Ike's Interstate system is still a figment of his imagination. People work, live and play in places that are relatively close together. The metropolis of Hawthorne, Hudson Point and the surrounding communities are such a place.

On the trains, passenger traffic continues to decline in 1956 as it has since the end of WWII. Americans love their cars. They drive to work, go for rides in the country, and vacations are more likely to include a trip in the car. Times are still good for freight on the railroads. There are trucks on the roads too, but most raw materials and finished products are moved by rail.

Hudson Point is the eastern terminus of the HP&H. The terminal here facilitates passenger service by ferry to and from Hawthorne. Passenger service extends westward and northward. Southbound passengers travel west, then must change trains and ride another road. Northbound trains take the branch off the main near Arcadia. On weekdays, commuter service extends out to Lourdes and there is limited service on Saturdays.

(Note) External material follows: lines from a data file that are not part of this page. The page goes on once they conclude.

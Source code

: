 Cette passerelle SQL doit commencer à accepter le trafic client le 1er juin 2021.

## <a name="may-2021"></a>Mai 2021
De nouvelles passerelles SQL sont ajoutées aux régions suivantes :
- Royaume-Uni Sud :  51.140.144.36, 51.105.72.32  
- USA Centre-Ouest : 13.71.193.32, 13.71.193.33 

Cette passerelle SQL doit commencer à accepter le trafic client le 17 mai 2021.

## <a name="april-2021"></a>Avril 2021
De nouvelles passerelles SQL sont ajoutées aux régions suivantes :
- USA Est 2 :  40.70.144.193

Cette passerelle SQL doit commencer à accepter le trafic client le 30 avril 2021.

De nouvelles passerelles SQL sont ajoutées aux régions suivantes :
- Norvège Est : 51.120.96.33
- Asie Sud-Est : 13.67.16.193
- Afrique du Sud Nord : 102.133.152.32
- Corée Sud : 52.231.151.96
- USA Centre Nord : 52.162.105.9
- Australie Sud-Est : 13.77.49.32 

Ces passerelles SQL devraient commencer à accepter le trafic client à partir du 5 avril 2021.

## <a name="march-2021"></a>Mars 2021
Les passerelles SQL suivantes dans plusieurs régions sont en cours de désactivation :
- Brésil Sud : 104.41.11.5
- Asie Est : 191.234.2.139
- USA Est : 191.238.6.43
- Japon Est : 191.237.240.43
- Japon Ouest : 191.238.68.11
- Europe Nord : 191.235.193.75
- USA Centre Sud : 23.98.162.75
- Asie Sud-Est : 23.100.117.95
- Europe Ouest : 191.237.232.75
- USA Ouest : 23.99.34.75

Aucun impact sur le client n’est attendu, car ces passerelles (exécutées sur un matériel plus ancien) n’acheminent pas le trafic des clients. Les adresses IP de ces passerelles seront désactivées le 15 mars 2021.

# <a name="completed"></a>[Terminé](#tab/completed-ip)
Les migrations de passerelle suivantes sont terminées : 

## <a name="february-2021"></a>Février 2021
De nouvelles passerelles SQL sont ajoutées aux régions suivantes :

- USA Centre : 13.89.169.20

The railroad extends to the HP&H Western Division via a tunnel near Crow's Nest. Freight from the South and West interchanges with the Pennsylvania, Western Maryland and Erie Railroads. Much of the stone needed to build Hawthorne and the surrounding communities came from a quarry in the Western Division. The cut stone, gravel and sand from this area are used throughout the Northeastern states. A train leaves the quarry twice daily and the HP&H crews are kept busy returning empty hopper and flat cars to the branch line. A Northern Branch line leaves the main near Arcadia and interchanges with the New York Central and the Northern Division of the HP&H. The Arcadia and Jumpers Perch areas are rather congested and the branch line may be difficult to see. From Hudson Point Yards, freight service to Hawthorne is via rail car loaded onto car floats and bulk loading into various vessels.

Construction of the HP&H began in June 1997 and ended in June 2007. Construction of the Western Division began in August 2013 and continues almost daily.